Isn't it so often the case that the most innovative works of art - the ones that break the ground where others follow - are the ones that seem to reach only the ears of those who take those ideas and run with them? So it is with This Heat and their eponymous debut album frequently referred to as ‘blue and yellow' for its ultra-minimal jacket. Within its 48 minute run time, the seeds of post-punk, avant rock, noise rock and post-rock can be found.

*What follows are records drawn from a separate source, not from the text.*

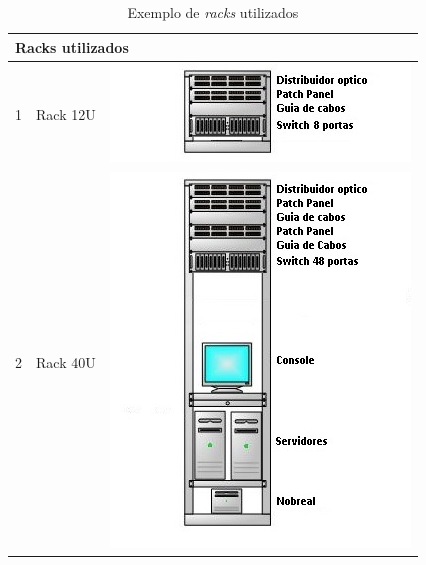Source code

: \begin{table}[h!]
\centering
\caption{Exemplo de \textit{racks} utilizados}
\label{tab1}
\begin{tabular}{|l|l|l|}
\hline
\multicolumn{3}{|l|}{Racks utilizados} \\ \hline
1        & Rack 12U          & \includegraphics[scale=0.8]{figura5}        \\ \hline
2        & Rack 40U        & \includegraphics[scale=0.8]{figura6}        \\ \hline
\end{tabular}
\end{table}
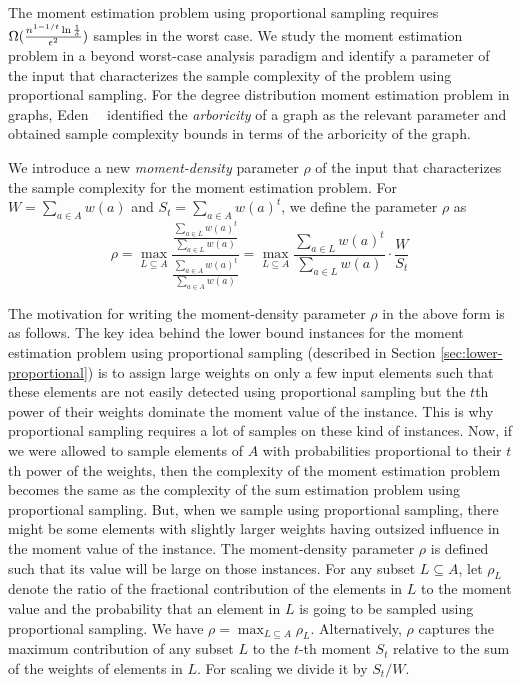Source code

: The moment estimation problem using proportional sampling requires $\Omega(\frac{n^{1-1/t}\ln\frac{1}{\delta}}{\epsilon^2})$ samples in the worst case. We study the moment estimation problem in a beyond worst-case analysis paradigm and identify a parameter of the input that characterizes the sample complexity of the problem using proportional sampling. For the degree distribution moment estimation problem in graphs, Eden~\etal~\cite{ERS2019} identified the {\it arboricity} of a graph as the relevant parameter and obtained sample complexity bounds in terms of the arboricity of the graph.

We introduce a new \textit{moment-density} parameter $\rho$ of the input that characterizes the sample complexity for the moment estimation problem. For $W=\sum_{a\in A} w(a)$ and $S_t=\sum_{a\in A} w(a)^t$, we define the parameter $\rho$ as $$\rho=\max_{L\subseteq A} \frac{\frac{\sum_{a\in L} w(a)^t}{\sum_{a\in L} w(a)}}{\frac{\sum_{a\in A} w(a)^t}{\sum_{a\in A} w(a)}}=\max_{L\subseteq A} \frac{\sum_{a\in L} w(a)^t}{\sum_{a\in L} w(a)} \cdot \frac{W}{S_t}$$ 

The motivation for writing the moment-density parameter $\rho$ in the above form is as follows. The key idea behind the lower bound instances for the moment estimation problem using proportional sampling (described in Section \ref{sec:lower-proportional}) is to assign large weights on only a few input elements such that these elements are not easily detected using proportional sampling but the $t$th power of their weights dominate the moment value of the instance. This is why proportional sampling requires a lot of samples on these kind of instances. Now, if we were allowed to sample elements of $A$ with probabilities proportional to their $t$th power of the weights, then the complexity of the moment estimation problem becomes the same as the complexity of the sum estimation problem using proportional sampling. But, when we sample using proportional sampling, there might be some elements with slightly larger weights having outsized influence in the moment value of the instance. The moment-density parameter $\rho$ is defined such that its value will be large on those instances. For any subset $L\subseteq A$, let $\rho_L$ denote the ratio of the fractional contribution of the elements in $L$ to the moment value and the probability that an element in $L$ is going to be sampled using proportional sampling. We have $\rho=\max_{L\subseteq A} \rho_L$. Alternatively, $\rho$ captures the maximum contribution of any subset $L$ to the $t$-th moment $S_t$ relative to the sum of the weights of elements in $L$. For scaling we divide it by $S_t/W$.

Formed in Brixton, a multicultural, and - at the time - down-at-heel part of south London, This Heat were born into a music scene in rapid flux, first thanks to the punk explosion and then via new wave and its myriad offshoots into pop, rock and art-rock. But while many sought to apply punk attitude to chart-friendly sounds, This Heat were concocting some of the most experimental ideas ever committed to tape, taking influence from musique concrète, krautrock, the burgeoning industrial scene and even the dub reggae blasting out in their home borough.

Their debut album had - for the time and for the DIY scene - an unusually long gestation, recorded in sessions between February 1976 and September 1978 in a variety of studios including their own Cold Storage, a converted cold storage room in the Acme Studios complex. Innovating throughout, they combined loops and tape manipulation with live performance and haunting vocals to a complex, dissonant whole. The band recorded everything they ever did - including gigs - and tracks such as "Water" were entirely improvised in the studio.

Given the difficult, abrasive, and involved nature of their sound, This Heat never found anything approaching mainstream success, but patronage by the influential Radio 1 DJ John Peel meant they reached a national audience - whether that audience was ready for them or not.